→ EXERCISE DETAILS: Present each line of the entries below that holds the word "clinical".

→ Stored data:
________________

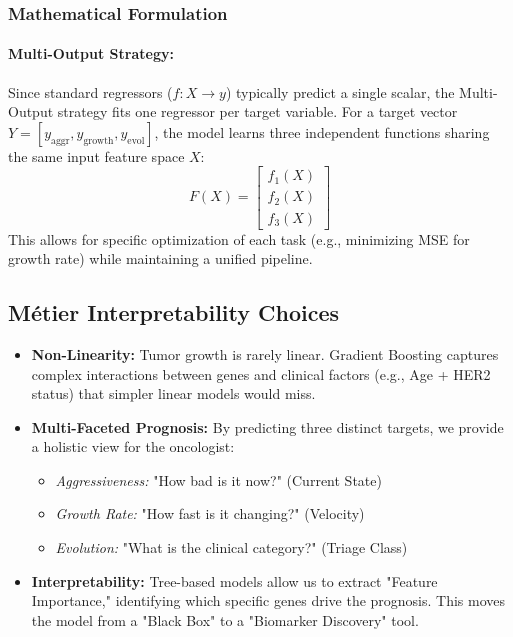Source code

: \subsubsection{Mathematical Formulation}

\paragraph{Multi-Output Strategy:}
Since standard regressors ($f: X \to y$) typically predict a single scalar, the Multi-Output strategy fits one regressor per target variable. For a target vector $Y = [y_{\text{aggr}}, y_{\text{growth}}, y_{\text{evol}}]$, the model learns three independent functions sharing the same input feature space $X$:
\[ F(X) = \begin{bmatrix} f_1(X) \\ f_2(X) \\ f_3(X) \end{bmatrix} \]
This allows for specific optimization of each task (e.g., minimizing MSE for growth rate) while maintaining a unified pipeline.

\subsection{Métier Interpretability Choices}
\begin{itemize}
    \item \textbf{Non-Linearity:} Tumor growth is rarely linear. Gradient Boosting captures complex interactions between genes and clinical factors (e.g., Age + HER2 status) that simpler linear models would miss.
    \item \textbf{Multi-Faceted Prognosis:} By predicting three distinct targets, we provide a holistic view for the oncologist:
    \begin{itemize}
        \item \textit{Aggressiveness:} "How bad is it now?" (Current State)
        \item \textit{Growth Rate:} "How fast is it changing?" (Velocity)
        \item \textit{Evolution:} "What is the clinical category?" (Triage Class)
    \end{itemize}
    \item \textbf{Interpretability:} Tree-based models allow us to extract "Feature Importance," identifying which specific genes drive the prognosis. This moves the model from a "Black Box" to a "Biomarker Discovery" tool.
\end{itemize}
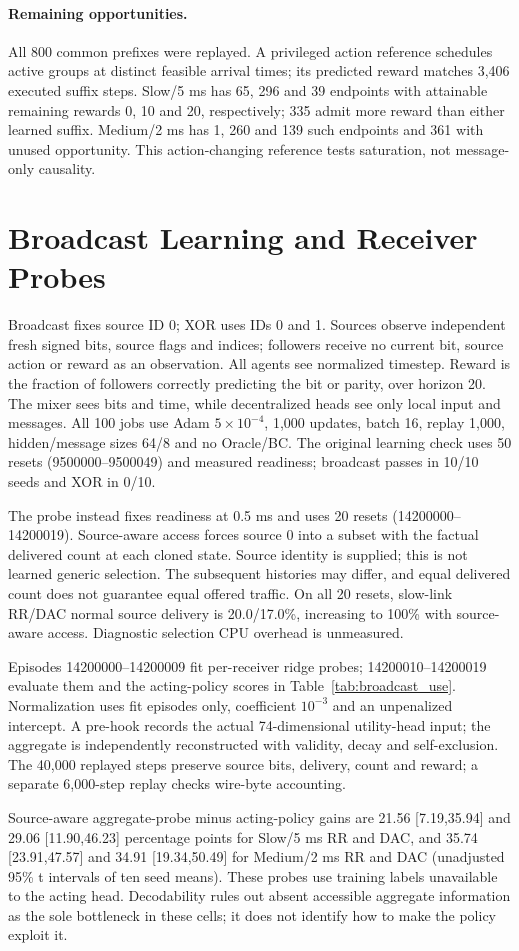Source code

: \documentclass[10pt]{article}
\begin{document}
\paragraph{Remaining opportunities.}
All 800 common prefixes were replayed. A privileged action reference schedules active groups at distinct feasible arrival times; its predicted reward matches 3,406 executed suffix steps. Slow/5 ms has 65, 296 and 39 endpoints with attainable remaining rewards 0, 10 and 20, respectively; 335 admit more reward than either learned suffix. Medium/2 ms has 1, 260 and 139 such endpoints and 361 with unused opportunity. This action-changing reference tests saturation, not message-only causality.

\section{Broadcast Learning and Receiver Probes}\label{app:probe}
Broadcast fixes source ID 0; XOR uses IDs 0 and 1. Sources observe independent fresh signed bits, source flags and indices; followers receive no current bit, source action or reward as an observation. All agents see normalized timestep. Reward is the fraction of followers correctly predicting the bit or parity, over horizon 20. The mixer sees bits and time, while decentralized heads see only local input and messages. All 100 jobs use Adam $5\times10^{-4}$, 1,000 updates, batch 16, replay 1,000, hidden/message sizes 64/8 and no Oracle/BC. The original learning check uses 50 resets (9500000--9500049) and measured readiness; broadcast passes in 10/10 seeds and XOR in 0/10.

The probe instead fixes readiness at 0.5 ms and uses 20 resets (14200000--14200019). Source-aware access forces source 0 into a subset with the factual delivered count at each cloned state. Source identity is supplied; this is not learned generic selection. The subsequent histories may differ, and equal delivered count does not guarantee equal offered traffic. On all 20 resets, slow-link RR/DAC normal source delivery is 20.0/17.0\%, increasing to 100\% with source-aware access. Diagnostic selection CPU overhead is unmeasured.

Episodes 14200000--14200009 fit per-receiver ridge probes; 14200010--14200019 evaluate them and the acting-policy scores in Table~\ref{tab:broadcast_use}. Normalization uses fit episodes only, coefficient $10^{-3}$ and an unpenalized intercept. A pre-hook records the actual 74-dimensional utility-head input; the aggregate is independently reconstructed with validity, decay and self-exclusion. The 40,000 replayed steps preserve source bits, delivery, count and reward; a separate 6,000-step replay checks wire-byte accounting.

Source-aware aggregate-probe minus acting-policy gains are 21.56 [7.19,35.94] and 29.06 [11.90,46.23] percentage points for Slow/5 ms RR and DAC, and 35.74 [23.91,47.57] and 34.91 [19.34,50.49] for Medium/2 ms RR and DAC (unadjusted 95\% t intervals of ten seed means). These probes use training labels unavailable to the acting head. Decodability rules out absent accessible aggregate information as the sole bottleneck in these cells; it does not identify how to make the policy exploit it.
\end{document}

________________

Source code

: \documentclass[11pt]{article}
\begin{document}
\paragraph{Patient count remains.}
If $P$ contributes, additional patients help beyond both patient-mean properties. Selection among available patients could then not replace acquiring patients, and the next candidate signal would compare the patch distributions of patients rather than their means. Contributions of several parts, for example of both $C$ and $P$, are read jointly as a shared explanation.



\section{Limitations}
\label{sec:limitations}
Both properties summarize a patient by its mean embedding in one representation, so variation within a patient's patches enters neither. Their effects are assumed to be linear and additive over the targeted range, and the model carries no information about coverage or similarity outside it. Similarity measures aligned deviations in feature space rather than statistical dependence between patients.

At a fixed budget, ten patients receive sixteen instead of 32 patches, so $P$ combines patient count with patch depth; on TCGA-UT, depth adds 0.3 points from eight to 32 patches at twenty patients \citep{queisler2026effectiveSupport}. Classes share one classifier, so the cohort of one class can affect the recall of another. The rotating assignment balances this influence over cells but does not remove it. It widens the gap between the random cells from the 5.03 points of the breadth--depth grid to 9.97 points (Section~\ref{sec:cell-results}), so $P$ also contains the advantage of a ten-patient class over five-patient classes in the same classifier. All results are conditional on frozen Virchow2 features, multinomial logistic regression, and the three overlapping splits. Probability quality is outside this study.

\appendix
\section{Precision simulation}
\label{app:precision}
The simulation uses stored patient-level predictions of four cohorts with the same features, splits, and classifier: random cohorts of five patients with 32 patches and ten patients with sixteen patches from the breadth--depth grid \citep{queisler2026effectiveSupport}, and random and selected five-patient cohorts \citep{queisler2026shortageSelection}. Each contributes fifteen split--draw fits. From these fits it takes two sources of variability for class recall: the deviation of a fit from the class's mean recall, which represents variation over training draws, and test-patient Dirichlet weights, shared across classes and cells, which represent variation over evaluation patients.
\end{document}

________________

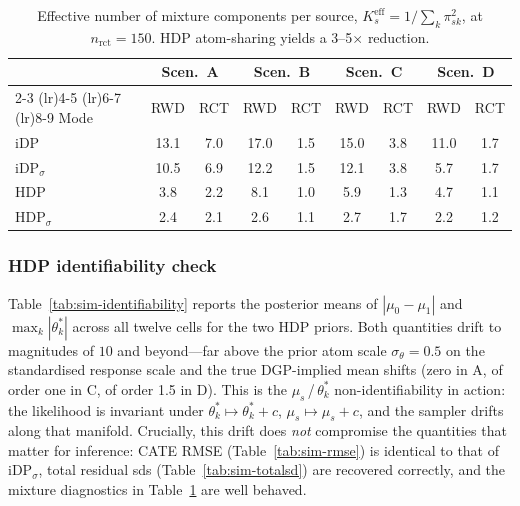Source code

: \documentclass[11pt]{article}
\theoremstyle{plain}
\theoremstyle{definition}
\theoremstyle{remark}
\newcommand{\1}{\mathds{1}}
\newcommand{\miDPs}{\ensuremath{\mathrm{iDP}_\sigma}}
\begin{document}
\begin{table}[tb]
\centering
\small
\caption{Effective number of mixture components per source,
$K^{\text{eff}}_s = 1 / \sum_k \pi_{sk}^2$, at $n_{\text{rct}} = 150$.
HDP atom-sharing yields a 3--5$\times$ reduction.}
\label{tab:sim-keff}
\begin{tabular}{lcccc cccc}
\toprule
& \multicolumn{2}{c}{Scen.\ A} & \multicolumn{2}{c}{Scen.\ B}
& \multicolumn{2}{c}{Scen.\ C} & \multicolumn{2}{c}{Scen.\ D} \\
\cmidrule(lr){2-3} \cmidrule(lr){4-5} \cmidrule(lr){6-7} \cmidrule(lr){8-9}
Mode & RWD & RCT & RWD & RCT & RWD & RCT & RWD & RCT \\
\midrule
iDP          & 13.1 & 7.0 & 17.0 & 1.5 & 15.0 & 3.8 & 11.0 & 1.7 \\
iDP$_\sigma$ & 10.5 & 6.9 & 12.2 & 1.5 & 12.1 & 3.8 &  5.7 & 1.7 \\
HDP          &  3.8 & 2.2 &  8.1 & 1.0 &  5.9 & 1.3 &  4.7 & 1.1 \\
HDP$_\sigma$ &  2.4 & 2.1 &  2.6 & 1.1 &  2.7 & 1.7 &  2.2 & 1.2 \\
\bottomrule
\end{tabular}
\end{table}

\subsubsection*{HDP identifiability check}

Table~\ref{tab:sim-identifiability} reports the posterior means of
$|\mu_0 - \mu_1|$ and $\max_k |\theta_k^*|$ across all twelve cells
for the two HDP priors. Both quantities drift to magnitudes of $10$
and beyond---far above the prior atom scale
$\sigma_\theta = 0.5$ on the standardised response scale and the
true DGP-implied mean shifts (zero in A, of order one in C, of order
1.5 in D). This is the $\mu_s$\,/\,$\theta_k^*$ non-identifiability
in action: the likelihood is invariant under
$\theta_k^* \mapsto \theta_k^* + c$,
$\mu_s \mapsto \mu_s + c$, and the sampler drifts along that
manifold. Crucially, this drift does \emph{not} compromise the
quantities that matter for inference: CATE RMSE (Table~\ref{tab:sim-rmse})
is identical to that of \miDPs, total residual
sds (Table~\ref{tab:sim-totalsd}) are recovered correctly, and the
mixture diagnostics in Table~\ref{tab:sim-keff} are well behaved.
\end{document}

________________

→ TASK SOLUTION:
    \item \textbf{Non-Linearity:} Tumor growth is rarely linear. Gradient Boosting captures complex interactions between genes and clinical factors (e.g., Age + HER2 status) that simpler linear models would miss.
        \item \textit{Evolution:} "What is the clinical category?" (Triage Class)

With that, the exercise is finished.